Prostate cancer exhibits biological and clinical heterogeneity even within established clinico-pathologic risk groups. The Decipher genomic classifier (GC) is a validated method to further risk-stratify disease in patients with prostate cancer, but its performance solely within National Comprehensive Cancer Network (NCCN) high-risk disease has not been undertaken to date.
A multi-institutional retrospective study of 405 men with high-risk prostate cancer who underwent primary treatment with radical prostatectomy (RP) or radiation therapy (RT) with androgen-deprivation therapy (ADT) at 11 centers from 1995 to 2005 was performed. Cox proportional hazards models were used to determine the hazard ratios (HR) for the development of metastatic disease based on clinico-pathologic variables, risk groups, and GC score. The area under the receiver operating characteristic curve (AUC) was determined for regression models without and with the GC score.

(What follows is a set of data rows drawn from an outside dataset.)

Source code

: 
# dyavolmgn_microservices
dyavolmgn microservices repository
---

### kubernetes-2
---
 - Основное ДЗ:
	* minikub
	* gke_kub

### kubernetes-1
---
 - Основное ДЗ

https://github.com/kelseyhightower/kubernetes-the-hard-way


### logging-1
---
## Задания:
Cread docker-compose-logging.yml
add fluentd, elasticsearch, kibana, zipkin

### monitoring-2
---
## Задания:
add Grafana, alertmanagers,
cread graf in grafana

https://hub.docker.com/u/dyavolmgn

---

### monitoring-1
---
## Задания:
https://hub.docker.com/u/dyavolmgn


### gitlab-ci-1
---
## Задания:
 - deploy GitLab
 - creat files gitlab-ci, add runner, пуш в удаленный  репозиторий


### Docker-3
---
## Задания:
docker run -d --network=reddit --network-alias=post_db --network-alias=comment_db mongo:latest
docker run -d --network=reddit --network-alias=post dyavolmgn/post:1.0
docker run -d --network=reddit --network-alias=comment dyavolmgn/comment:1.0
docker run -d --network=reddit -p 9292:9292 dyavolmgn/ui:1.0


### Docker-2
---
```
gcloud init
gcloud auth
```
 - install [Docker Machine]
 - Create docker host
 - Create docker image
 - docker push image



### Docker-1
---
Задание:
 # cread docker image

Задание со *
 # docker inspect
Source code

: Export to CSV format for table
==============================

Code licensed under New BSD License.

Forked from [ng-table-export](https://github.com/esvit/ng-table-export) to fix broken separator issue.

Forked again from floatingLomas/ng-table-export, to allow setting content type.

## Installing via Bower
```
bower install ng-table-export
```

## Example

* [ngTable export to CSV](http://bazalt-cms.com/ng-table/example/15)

Over a median follow-up of 82 months, 104 patients (26%) developed metastatic disease. On univariable analysis, increasing GC score was significantly associated with metastatic disease ([HR]: 1.34 per 0.1 unit increase, 95% confidence interval [CI]: 1.19–1.50, p < 0.001), while age, serum PSA, biopsy GG, and clinical T-stage were not (all p > 0.05). On multivariable analysis, GC score (HR: 1.33 per 0.1 unit increase, 95% CI: 1.19–1.48, p < 0.001) and GC high-risk (vs low-risk, HR: 2.95, 95% CI: 1.79–4.87, p < 0.001) were significantly associated with metastasis. The addition of GC score to regression models based on NCCN risk group improved model AUC from 0.46 to 0.67, and CAPRA from 0.59 to 0.71.
Among men with high-risk prostate cancer, conventional clinico-pathologic data had poor discrimination to risk stratify development of metastatic disease. GC score was a significant and independent predictor of metastasis and may help identify men best suited for treatment intensification/de-escalation.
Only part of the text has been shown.